Alas, sanity had prevailed, though not necessarily his own.
Those friends of hers had all assured her that if she must leave their reunion early, then they quite understood and would be delighted for her—or words to that effect. The wives had assented too with hugs and kisses and sentimental tears. But they had all somehow managed to look collectively forlorn at the same time, and it was Percy himself who had declared that there was no way on this earth he was going to come between his newly betrothed and the dear friends he hoped would also be his dearest friends in the future—or foolish words to that effect.
He had stayed for a few days, during which time he almost lost the affections of Hector to a one-year-old toddler who chased him and mauled him and giggled over him and fell asleep on his doggie stomach and generally enslaved him.

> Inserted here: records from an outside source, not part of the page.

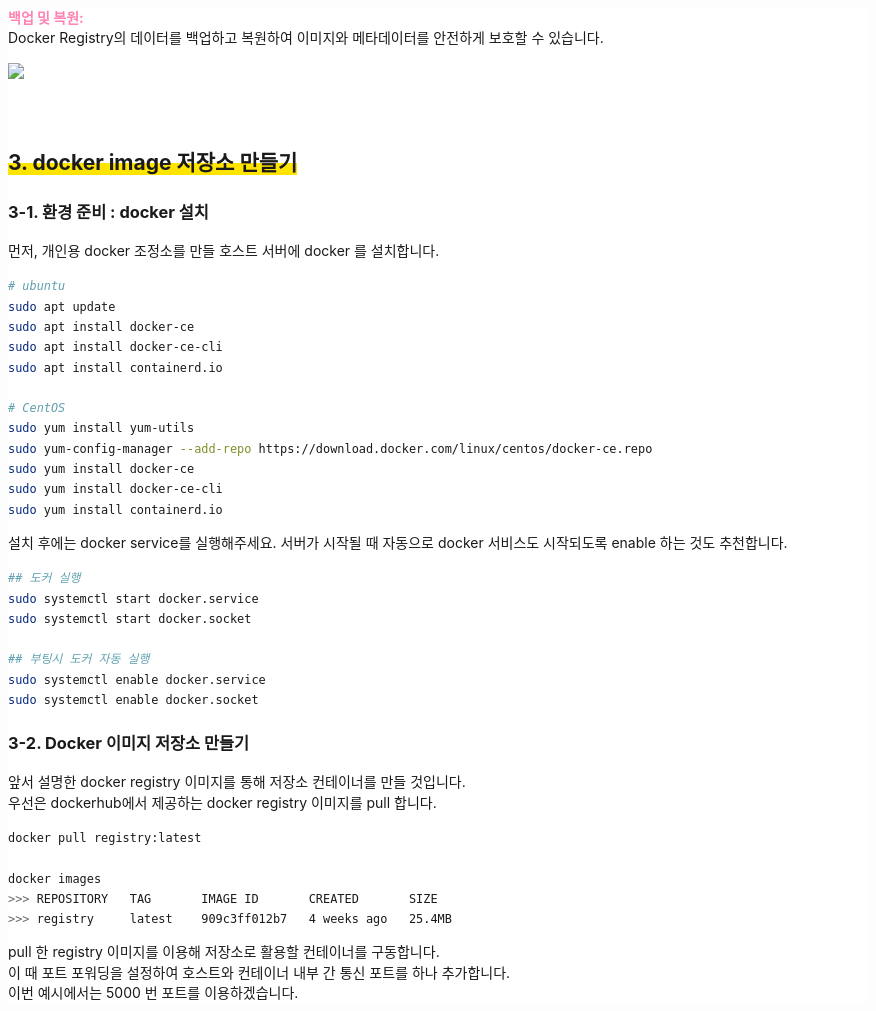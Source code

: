 <b><font color="FF82B2">백업 및 복원:</font></b>  
Docker Registry의 데이터를 백업하고 복원하여 이미지와 메타데이터를 안전하게 보호할 수 있습니다.  

![](/assets/images/20240104_001_002.png)

<br>

## <span style='background:linear-gradient(to top, #FFE400 50%, transparent 50%)'>3. docker image 저장소 만들기</span>

### 3-1. 환경 준비 : docker 설치

먼저, 개인용 docker 조정소를 만들 호스트 서버에 docker 를 설치합니다.  

```bash
# ubuntu
sudo apt update
sudo apt install docker-ce
sudo apt install docker-ce-cli
sudo apt install containerd.io

# CentOS
sudo yum install yum-utils
sudo yum-config-manager --add-repo https://download.docker.com/linux/centos/docker-ce.repo
sudo yum install docker-ce
sudo yum install docker-ce-cli
sudo yum install containerd.io
```

설치 후에는 docker service를 실행해주세요. 서버가 시작될 때 자동으로 docker 서비스도 시작되도록 enable 하는 것도 추천합니다.  

```bash
## 도커 실행
sudo systemctl start docker.service
sudo systemctl start docker.socket

## 부팅시 도커 자동 실행
sudo systemctl enable docker.service
sudo systemctl enable docker.socket
```

### 3-2. Docker 이미지 저장소 만들기

앞서 설명한 docker registry 이미지를 통해 저장소 컨테이너를 만들 것입니다.  
우선은 dockerhub에서 제공하는 docker registry 이미지를 pull 합니다.  

```bash
docker pull registry:latest

docker images
>>> REPOSITORY   TAG       IMAGE ID       CREATED       SIZE
>>> registry     latest    909c3ff012b7   4 weeks ago   25.4MB
```

pull 한 registry 이미지를 이용해 저장소로 활용할 컨테이너를 구동합니다.  
이 때 포트 포워딩을 설정하여 호스트와 컨테이너 내부 간 통신 포트를 하나 추가합니다.  
이번 예시에서는 5000 번 포트를 이용하겠습니다.  
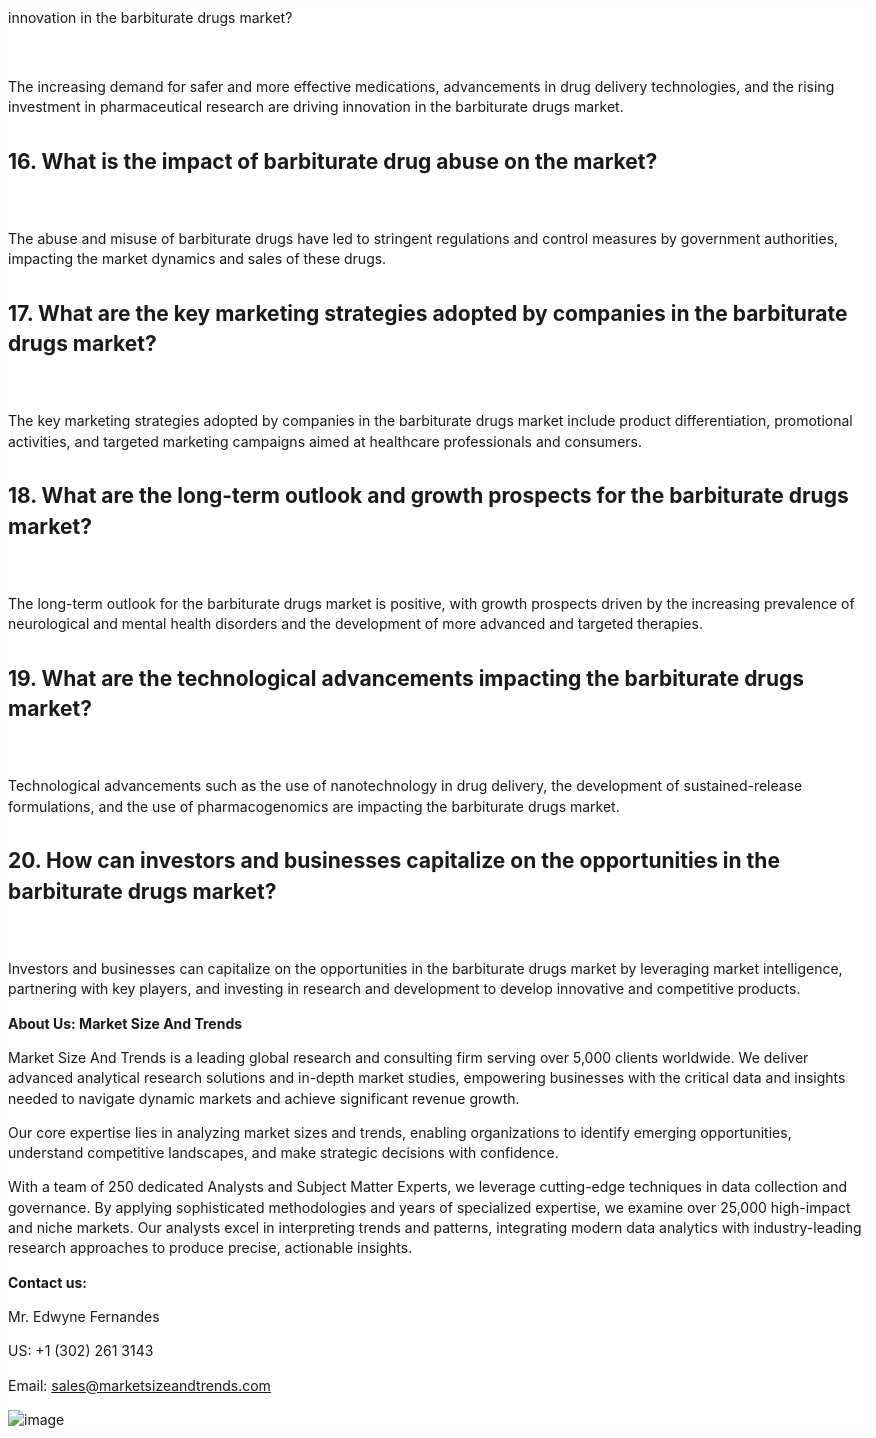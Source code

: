 innovation in the barbiturate drugs market?</h2><p>&nbsp;</p><p>The increasing demand for safer and more effective medications, advancements in drug delivery technologies, and the rising investment in pharmaceutical research are driving innovation in the barbiturate drugs market.</p><h2>16. What is the impact of barbiturate drug abuse on the market?</h2><p>&nbsp;</p><p>The abuse and misuse of barbiturate drugs have led to stringent regulations and control measures by government authorities, impacting the market dynamics and sales of these drugs.</p><h2>17. What are the key marketing strategies adopted by companies in the barbiturate drugs market?</h2><p>&nbsp;</p><p>The key marketing strategies adopted by companies in the barbiturate drugs market include product differentiation, promotional activities, and targeted marketing campaigns aimed at healthcare professionals and consumers.</p><h2>18. What are the long-term outlook and growth prospects for the barbiturate drugs market?</h2><p>&nbsp;</p><p>The long-term outlook for the barbiturate drugs market is positive, with growth prospects driven by the increasing prevalence of neurological and mental health disorders and the development of more advanced and targeted therapies.</p><h2>19. What are the technological advancements impacting the barbiturate drugs market?</h2><p>&nbsp;</p><p>Technological advancements such as the use of nanotechnology in drug delivery, the development of sustained-release formulations, and the use of pharmacogenomics are impacting the barbiturate drugs market.</p><h2>20. How can investors and businesses capitalize on the opportunities in the barbiturate drugs market?</h2><p>&nbsp;</p><p>Investors and businesses can capitalize on the opportunities in the barbiturate drugs market by leveraging market intelligence, partnering with key players, and investing in research and development to develop innovative and competitive products.</p></body></html></p><p><strong>About Us:&nbsp;Market Size And Trends</strong></p><p>Market Size And Trends&nbsp;is a leading global research and consulting firm serving over 5,000 clients worldwide. We deliver advanced analytical research solutions and in-depth market studies, empowering businesses with the critical data and insights needed to navigate dynamic markets and achieve significant revenue growth.</p><p>Our core expertise lies in analyzing market sizes and trends, enabling organizations to identify emerging opportunities, understand competitive landscapes, and make strategic decisions with confidence.</p><p>With a team of 250 dedicated Analysts and Subject Matter Experts, we leverage cutting-edge techniques in data collection and governance. By applying sophisticated methodologies and years of specialized expertise, we examine over 25,000 high-impact and niche markets. Our analysts excel in interpreting trends and patterns, integrating modern data analytics with industry-leading research approaches to produce precise, actionable insights.</p><p><strong>Contact us:</strong></p><p>Mr. Edwyne Fernandes</p><p>US: +1 (302) 261 3143</p><p>Email: <a href="mailto:sales@marketsizeandtrends.com">sales@marketsizeandtrends.com</a>&nbsp;</p>
![image](https://github.com/user-attachments/assets/c627c22c-e998-46b8-a17d-6f4d6d2d8d35)

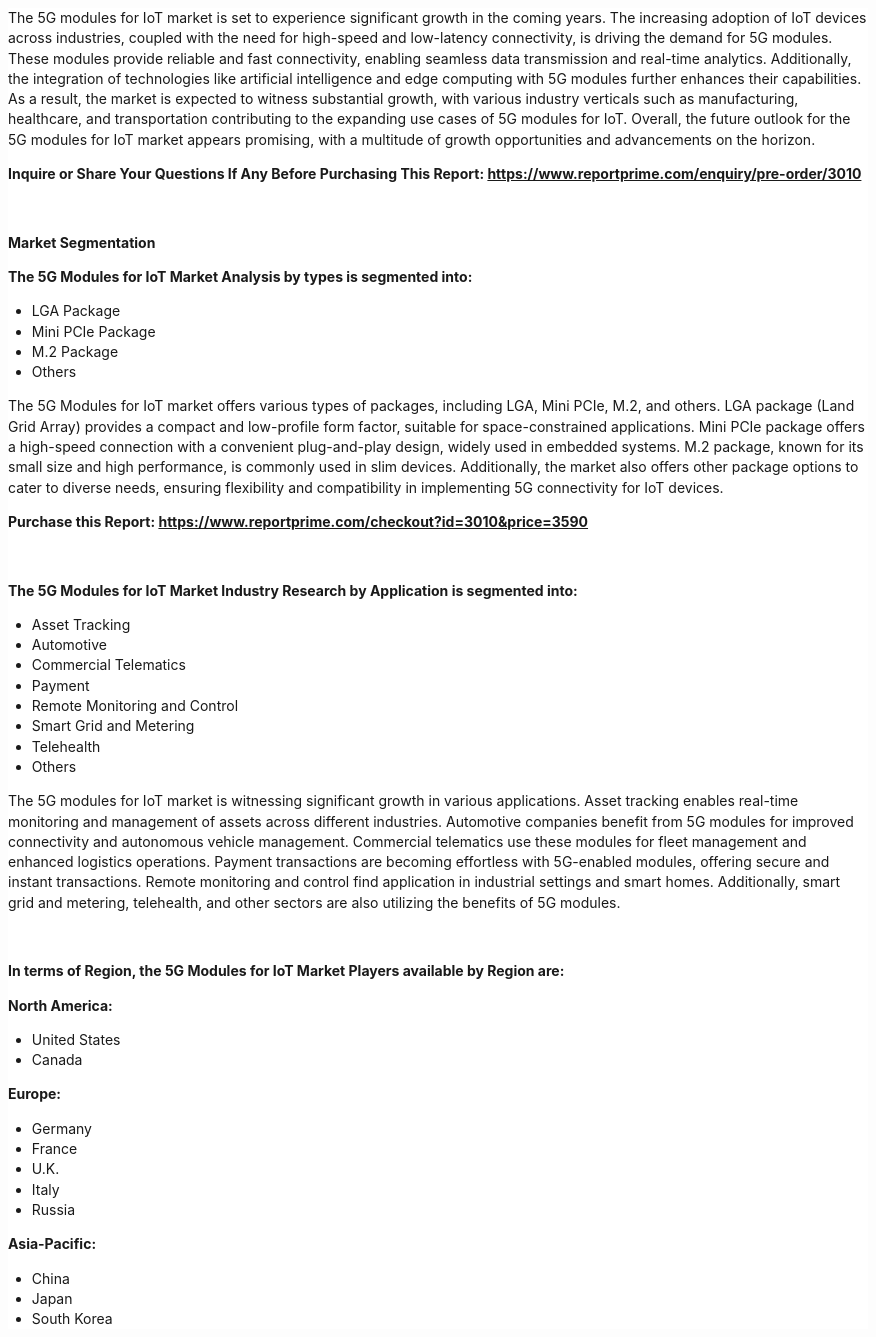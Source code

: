 <p><p>The 5G modules for IoT market is set to experience significant growth in the coming years. The increasing adoption of IoT devices across industries, coupled with the need for high-speed and low-latency connectivity, is driving the demand for 5G modules. These modules provide reliable and fast connectivity, enabling seamless data transmission and real-time analytics. Additionally, the integration of technologies like artificial intelligence and edge computing with 5G modules further enhances their capabilities. As a result, the market is expected to witness substantial growth, with various industry verticals such as manufacturing, healthcare, and transportation contributing to the expanding use cases of 5G modules for IoT. Overall, the future outlook for the 5G modules for IoT market appears promising, with a multitude of growth opportunities and advancements on the horizon.</p></p>
<p><strong>Inquire or Share Your Questions If Any Before Purchasing This Report: <a href="https://www.reportprime.com/enquiry/pre-order/3010">https://www.reportprime.com/enquiry/pre-order/3010</a></strong></p>
<p>&nbsp;</p>
<p><strong>Market Segmentation</strong></p>
<p><strong>The 5G Modules for IoT Market Analysis by types is segmented into:</strong></p>
<p><ul><li>LGA Package</li><li>Mini PCIe Package</li><li>M.2 Package</li><li>Others</li></ul></p>
<p><p>The 5G Modules for IoT market offers various types of packages, including LGA, Mini PCIe, M.2, and others. LGA package (Land Grid Array) provides a compact and low-profile form factor, suitable for space-constrained applications. Mini PCIe package offers a high-speed connection with a convenient plug-and-play design, widely used in embedded systems. M.2 package, known for its small size and high performance, is commonly used in slim devices. Additionally, the market also offers other package options to cater to diverse needs, ensuring flexibility and compatibility in implementing 5G connectivity for IoT devices.</p></p>
<p><strong>Purchase this Report:&nbsp;<a href="https://www.reportprime.com/checkout?id=3010&price=3590">https://www.reportprime.com/checkout?id=3010&price=3590</a></strong></p>
<p>&nbsp;</p>
<p><strong>The 5G Modules for IoT Market Industry Research by Application is segmented into:</strong></p>
<p><ul><li>Asset Tracking</li><li>Automotive</li><li>Commercial Telematics</li><li>Payment</li><li>Remote Monitoring and Control</li><li>Smart Grid and Metering</li><li>Telehealth</li><li>Others</li></ul></p>
<p><p>The 5G modules for IoT market is witnessing significant growth in various applications. Asset tracking enables real-time monitoring and management of assets across different industries. Automotive companies benefit from 5G modules for improved connectivity and autonomous vehicle management. Commercial telematics use these modules for fleet management and enhanced logistics operations. Payment transactions are becoming effortless with 5G-enabled modules, offering secure and instant transactions. Remote monitoring and control find application in industrial settings and smart homes. Additionally, smart grid and metering, telehealth, and other sectors are also utilizing the benefits of 5G modules.</p></p>
<p>&nbsp;</p>
<p><strong>In terms of Region, the 5G Modules for IoT Market Players available by Region are:</strong></p>
<p>
    <p> <strong> North America: </strong>
        <ul>
            <li>United States</li>
            <li>Canada</li>
        </ul>
        </p> 
    <p> <strong> Europe: </strong>
        <ul>
            <li>Germany</li>
            <li>France</li>
            <li>U.K.</li>
            <li>Italy</li>
            <li>Russia</li>
        </ul>
        </p> 
    <p> <strong> Asia-Pacific: </strong>
        <ul>
            <li>China</li>
            <li>Japan</li>
            <li>South Korea</li>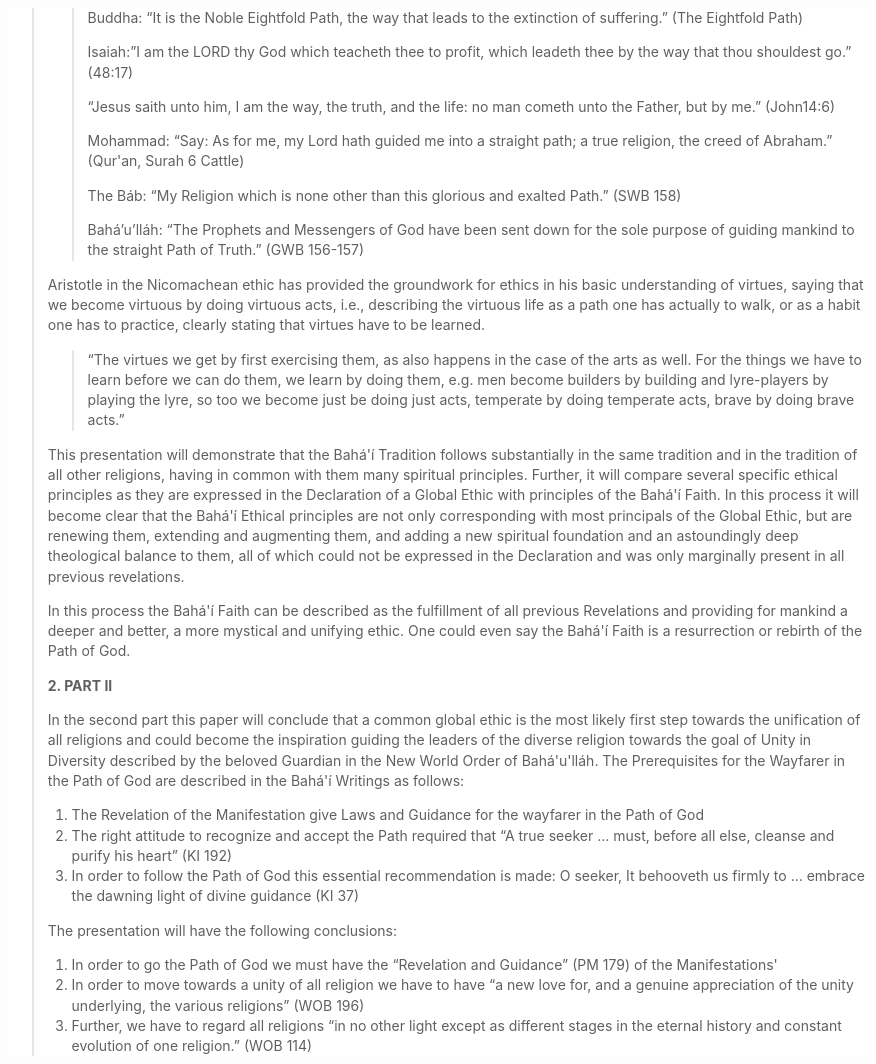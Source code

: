 > > Buddha: “It is the Noble Eightfold Path, the way that leads to the extinction of suffering.” (The Eightfold Path)  
> >   
> > Isaiah:”I am the LORD thy God which teacheth thee to profit, which leadeth thee by the way that thou shouldest go.” (48:17)  
> >   
> > “Jesus saith unto him, I am the way, the truth, and the life: no man cometh unto the Father, but by me.” (John14:6)  
> >   
> > Mohammad: “Say: As for me, my Lord hath guided me into a straight path; a true religion, the creed of Abraham.” (Qur'an, Surah 6 Cattle)  
> >   
> > The Báb: “My Religion which is none other than this glorious and exalted Path.” (SWB 158)  
> >   
> > Bahá’u’lláh: “The Prophets and Messengers of God have been sent down for the sole purpose of guiding mankind to the straight Path of Truth.” (GWB 156-157)
> 
> Aristotle in the Nicomachean ethic has provided the groundwork for ethics in his basic understanding of virtues, saying that we become virtuous by doing virtuous acts, i.e., describing the virtuous life as a path one has actually to walk, or as a habit one has to practice, clearly stating that virtues have to be learned.
> 
> > “The virtues we get by first exercising them, as also happens in the case of the arts as well. For the things we have to learn before we can do them, we learn by doing them, e.g. men become builders by building and lyre-players by playing the lyre, so too we become just be doing just acts, temperate by doing temperate acts, brave by doing brave acts.”
> 
> This presentation will demonstrate that the Bahá'í Tradition follows substantially in the same tradition and in the tradition of all other religions, having in common with them many spiritual principles. Further, it will compare several specific ethical principles as they are expressed in the Declaration of a Global Ethic with principles of the Bahá'í Faith. In this process it will become clear that the Bahá'í Ethical principles are not only corresponding with most principals of the Global Ethic, but are renewing them, extending and augmenting them, and adding a new spiritual foundation and an astoundingly deep theological balance to them, all of which could not be expressed in the Declaration and was only marginally present in all previous revelations.  
>   
> In this process the Bahá'í Faith can be described as the fulfillment of all previous Revelations and providing for mankind a deeper and better, a more mystical and unifying ethic. One could even say the Bahá'í Faith is a resurrection or rebirth of the Path of God.  
>   
> **2\. PART II**  
>   
> In the second part this paper will conclude that a common global ethic is the most likely first step towards the unification of all religions and could become the inspiration guiding the leaders of the diverse religion towards the goal of Unity in Diversity described by the beloved Guardian in the New World Order of Bahá'u'lláh. The Prerequisites for the Wayfarer in the Path of God are described in the Bahá'í Writings as follows:
> 
> 1.  The Revelation of the Manifestation give Laws and Guidance for the wayfarer in the Path of God
> 2.  The right attitude to recognize and accept the Path required that “A true seeker … must, before all else, cleanse and purify his heart” (KI 192)
> 3.  In order to follow the Path of God this essential recommendation is made: O seeker, It behooveth us firmly to … embrace the dawning light of divine guidance (KI 37)
> 
> The presentation will have the following conclusions:
> 
> 1.  In order to go the Path of God we must have the “Revelation and Guidance” (PM 179) of the Manifestations'
> 2.  In order to move towards a unity of all religion we have to have “a new love for, and a genuine appreciation of the unity underlying, the various religions” (WOB 196)
> 3.  Further, we have to regard all religions “in no other light except as different stages in the eternal history and constant evolution of one religion.” (WOB 114)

Percy had written a whole library of letters—perish the memory—while Imogen did the same beside him in Stanbrook’s library, and sent them off. And then he had returned to London, where he saw to putting notices in the morning papers and arranging for banns to be read and—soon enough—being caught up in a ferocious tornado of wedding plans as his family gathered about him in force and his mother arrived from Derbyshire—I came to London from Cornwall via the scenic route through Derbyshire had become her joke of the moment.
Then the Penderris contingent had arrived in force, bringing Imogen with them—she was staying at Stanford House with the duke and had been joined there by her mother and the mother’s sister, who were somehow related to Stanbrook.